IBSEN'S DRAMATIC CONSTRUCTION COMPARED WITH SHAKESPEARE'S. *

TWICE at least, in Shakespeare and in Molière, the world has seen. how the highest skill in dramatic poetry may be developed from professional familiarity with the stage, either in acting or in managing. To these two great examples, in the opinion of many critics, a third is now to be added, the Norwegian, Ibsen. For he, too, by practical experience of theatrical management learned his art of dramatic composition.

And, indeed, his work as dramatic poet, whatever we may think of its higher merits, shows in every detail the skill that comes only from close professional study of the needs and conditions of theatrical presentation. He was, in fact, from 1851 to 1857 director of the theatre at Bergen, and from 1857 to 1861 director of the larger theatre at Christiana. And the best quality of his best work may be proved, I think, to be due to the practical knowledge thus acquired in the struggle of his large ideas against the small means of these poorly endowed Norwegian theatres-the knowledge of the ways of realizing, at the smallest expense in scenery and decoration, the highest effects of dramatic situation.

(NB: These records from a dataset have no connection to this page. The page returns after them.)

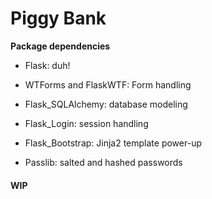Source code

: 
# Piggy Bank


**Package dependencies**

- Flask: duh!

- WTForms and FlaskWTF: Form handling

- Flask_SQLAlchemy: database modeling 

- Flask_Login: session handling

- Flask_Bootstrap: Jinja2 template power-up
- Passlib: salted and hashed passwords

#### WIP
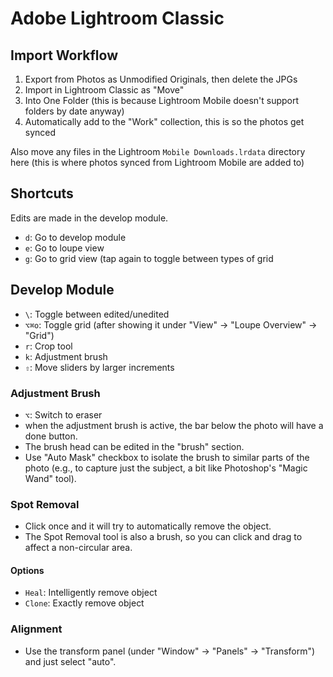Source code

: # Adobe Lightroom Classic

## Import Workflow

1. Export from Photos as Unmodified Originals, then delete the JPGs
2. Import in Lightroom Classic as "Move"
3. Into One Folder (this is because Lightroom Mobile doesn't support folders by date anyway)
4. Automatically add to the "Work" collection, this is so the photos get synced

Also move any files in the Lightroom `Mobile Downloads.lrdata` directory here (this is where photos synced from Lightroom Mobile are added to)

## Shortcuts

Edits are made in the develop module.

- `d`: Go to develop module
- `e`: Go to loupe view
- `g`: Go to grid view (tap again to toggle between types of grid

## Develop Module

- `\`: Toggle between edited/unedited
- `⌥⌘o`: Toggle grid (after showing it under "View" -> "Loupe Overview" -> "Grid")
- `r`: Crop tool
- `k`: Adjustment brush
- `⇧`: Move sliders by larger increments

### Adjustment Brush

- `⌥`: Switch to eraser
- when the adjustment brush is active, the bar below the photo will have a done button.
- The brush head can be edited in the "brush" section.
- Use "Auto Mask" checkbox to isolate the brush to similar parts of the photo (e.g., to capture just the subject, a bit like Photoshop's "Magic Wand" tool).

### Spot Removal

- Click once and it will try to automatically remove the object.
- The Spot Removal tool is also a brush, so you can click and drag to affect a non-circular area.

#### Options

- `Heal`: Intelligently remove object
- `Clone`: Exactly remove object

### Alignment

- Use the transform panel (under "Window" -> "Panels" -> "Transform") and just select "auto".
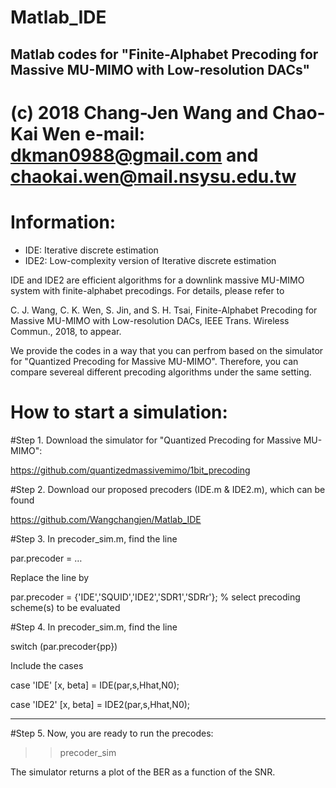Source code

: # Matlab_IDE

Matlab codes for "Finite-Alphabet Precoding for Massive MU-MIMO with Low-resolution DACs"
----------------------------------------
(c) 2018 Chang-Jen Wang and Chao-Kai Wen e-mail: dkman0988@gmail.com and chaokai.wen@mail.nsysu.edu.tw
=======================================================

# Information:

- IDE: Iterative discrete estimation
- IDE2: Low-complexity version of Iterative discrete estimation

IDE and IDE2 are efficient algorithms for a downlink massive MU-MIMO system with finite-alphabet precodings. For details, please refer to 

C. J. Wang, C. K. Wen, S. Jin, and S. H. Tsai, Finite-Alphabet Precoding for Massive MU-MIMO with Low-resolution DACs, IEEE Trans. Wireless Commun., 2018, to appear.

We provide the codes in a way that you can perfrom based on the simulator for "Quantized Precoding for Massive MU-MIMO". Therefore, you can compare severeal different precoding algorithms under the same setting.


# How to start a simulation:

#Step 1. Download the simulator for "Quantized Precoding for Massive MU-MIMO":

https://github.com/quantizedmassivemimo/1bit_precoding

#Step 2. Download our proposed precoders (IDE.m & IDE2.m), which can be found

https://github.com/Wangchangjen/Matlab_IDE

#Step 3. In precoder_sim.m, find the line 

par.precoder = … 

Replace the line by

par.precoder = {'IDE','SQUID','IDE2','SDR1','SDRr'}; % select precoding scheme(s) to be evaluated

#Step 4. In precoder_sim.m, find the line

switch (par.precoder{pp}) 

Include the cases

case 'IDE'
[x, beta] = IDE(par,s,Hhat,N0);

case 'IDE2'
[x, beta] = IDE2(par,s,Hhat,N0);

-----------------------------------------------------
#Step 5. Now, you are ready to run the precodes:
>> precoder_sim

The simulator returns a plot of the BER as a function of the SNR.



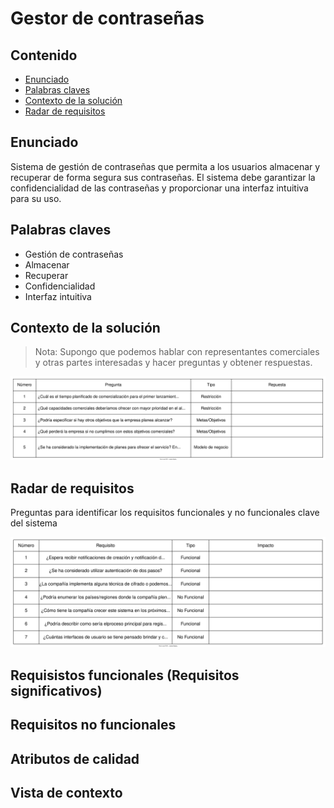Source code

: # Gestor de contraseñas

## Contenido

* [Enunciado](#enunciado)
* [Palabras claves](#palabras-claves)
* [Contexto de la solución](#contexto-de-la-solución)
* [Radar de requisitos](#radar-de-requisitos)

## Enunciado

Sistema de gestión de contraseñas que permita a los usuarios almacenar y recuperar de forma segura sus contraseñas. El sistema debe garantizar la confidencialidad de las contraseñas y proporcionar una interfaz intuitiva para su uso.

## Palabras claves

* Gestión de contraseñas
* Almacenar
* Recuperar
* Confidencialidad
* Interfaz intuitiva

## Contexto de la solución

> Nota:
   > Supongo que podemos hablar con representantes comerciales y otras partes interesadas y hacer preguntas y obtener respuestas.

![Alt](/katas/password-manager/context_questions.svg)

## Radar de requisitos

Preguntas para identificar los requisitos funcionales y no funcionales clave del sistema

![Alt](/katas/password-manager/requirements_radar.svg)

## Requisistos funcionales (Requisitos significativos)

## Requisitos no funcionales

## Atributos de calidad

## Vista de contexto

But there was in Ibsen's own nature an element that gave to the result of these ten years of practical expression a character altogether different from the result to be observed either in Shakespeare's case or in Molière's. For by force of natural talent Ibsen was not, I think, like Molière and Shakespeare, a poet of the dramatic kind, but a poet of the lyrical kind. That is, his natural strength lay, not in observing the characters nor in representing the customs and the actions of other people, but in putting his own emotions and his own thoughts before us in forms of pure lyrical imagination. When, for example, I began, in my youth, to form acquaintance with his poetry, the charm that seized me was the charm of his intense lyrical expression. There seemed to me in those early years little that was either strong or beautiful in his dramatic

*Read before the New York Shakespeare Society, May 14, 1891.